Is it doable in July/August?
July and August are exceedingly hot months on the Extramadura and beyond and the distances long between stages. In July this year I observed a dramatic decrease in the number of peregrinos arriving by foot at the Casa Paroquia/Albergue where I volunteered. Some days there were none at.

Is it possible to stay in only Municipal/Parroquial auberges?
For much of the way. In several places the only options are private or the tourist albergues which cost more. You could take a tent! I wish that I had.

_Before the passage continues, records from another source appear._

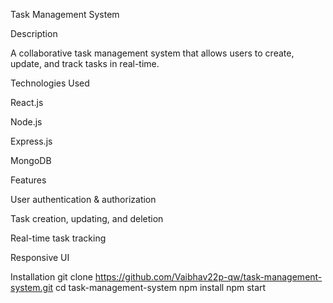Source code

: Task Management System

Description

A collaborative task management system that allows users to create, update, and track tasks in real-time.

Technologies Used

React.js

Node.js

Express.js

MongoDB

Features

User authentication & authorization

Task creation, updating, and deletion

Real-time task tracking

Responsive UI

Installation
git clone https://github.com/Vaibhav22p-qw/task-management-system.git
cd task-management-system
npm install
npm start
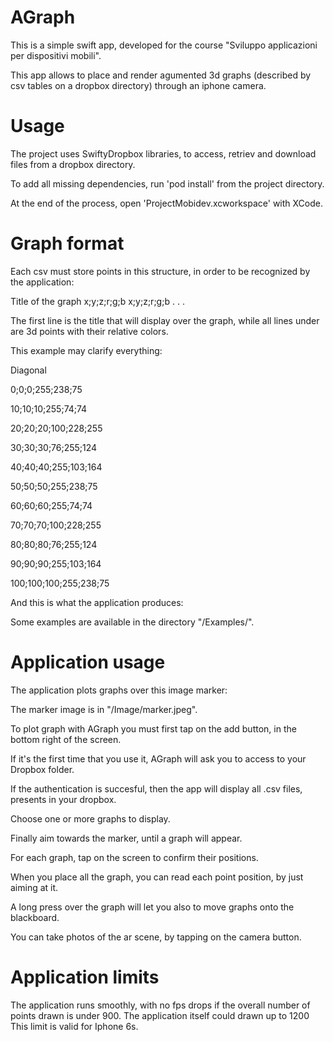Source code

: # AGraph

This is a simple swift app, developed for the course "Sviluppo applicazioni per dispositivi mobili".

This app allows to place and render agumented 3d graphs (described by csv tables on a dropbox directory)
through an iphone camera.

# Usage

The project uses SwiftyDropbox libraries, to access, retriev and download files from a dropbox directory.

To add all missing dependencies, run 'pod install' from the project directory.

At the end of the process, open 'ProjectMobidev.xcworkspace' with XCode.

# Graph format

Each csv must store points in this structure, in order to be recognized by the application:

Title of the graph
x;y;z;r;g;b
x;y;z;r;g;b
.
.
.

The first line is the title that will display over the graph, while all lines under are 3d points with their relative colors.

This example may clarify everything:

Diagonal

0;0;0;255;238;75

10;10;10;255;74;74

20;20;20;100;228;255

30;30;30;76;255;124

40;40;40;255;103;164

50;50;50;255;238;75

60;60;60;255;74;74

70;70;70;100;228;255

80;80;80;76;255;124

90;90;90;255;103;164

100;100;100;255;238;75

And this is what the application produces:

Some examples are available in the directory "/Examples/".

# Application usage

The application plots graphs over this image marker:

The marker image is in "/Image/marker.jpeg".

To plot graph with AGraph you must first tap on the add button, in the bottom right of the screen.

If it's the first time that you use it, AGraph will ask you to access to your Dropbox folder.

If the authentication is succesful, then the app will display all .csv files, presents in your dropbox.

Choose one or more graphs to display.

Finally aim towards the marker, until a graph will appear.

For each graph, tap on the screen to confirm their positions.

When you place all the graph, you can read each point position, by just aiming at it.

A long press over the graph will let you also to move graphs onto the blackboard.

You can take photos of the ar scene, by tapping on the camera button.

# Application limits

The application runs smoothly, with no fps drops if the overall number of
points drawn is under 900.
The application itself could drawn up to 1200
This limit is valid for Iphone 6s.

should I bring a sleeping-bag or mat?
No, a sleeping sheet is enough until you reach Galicia. Galicia has cold dawns in July, with the possibility of fog and rain. Perhaps you could post ahead your summer sleeping bag to Zamora or somewhere further ahead, or extra clothing layers to sleep in rather than a bag.

A mat might be needed in Galicia, along the Via Sanabres. Recenty I stayed overnight in the Ourense Albergue. It was filled to capacity with long distance peregrinos and those beginning in Galicia.

Any good up-to-date guide books around?
The camino is well signed all the way from Seville to Santiago de Compostela. In October-December, last year I used Alison Rajus's Book (dated but still useful) and the CSJ guide as well for services and facilities along the way.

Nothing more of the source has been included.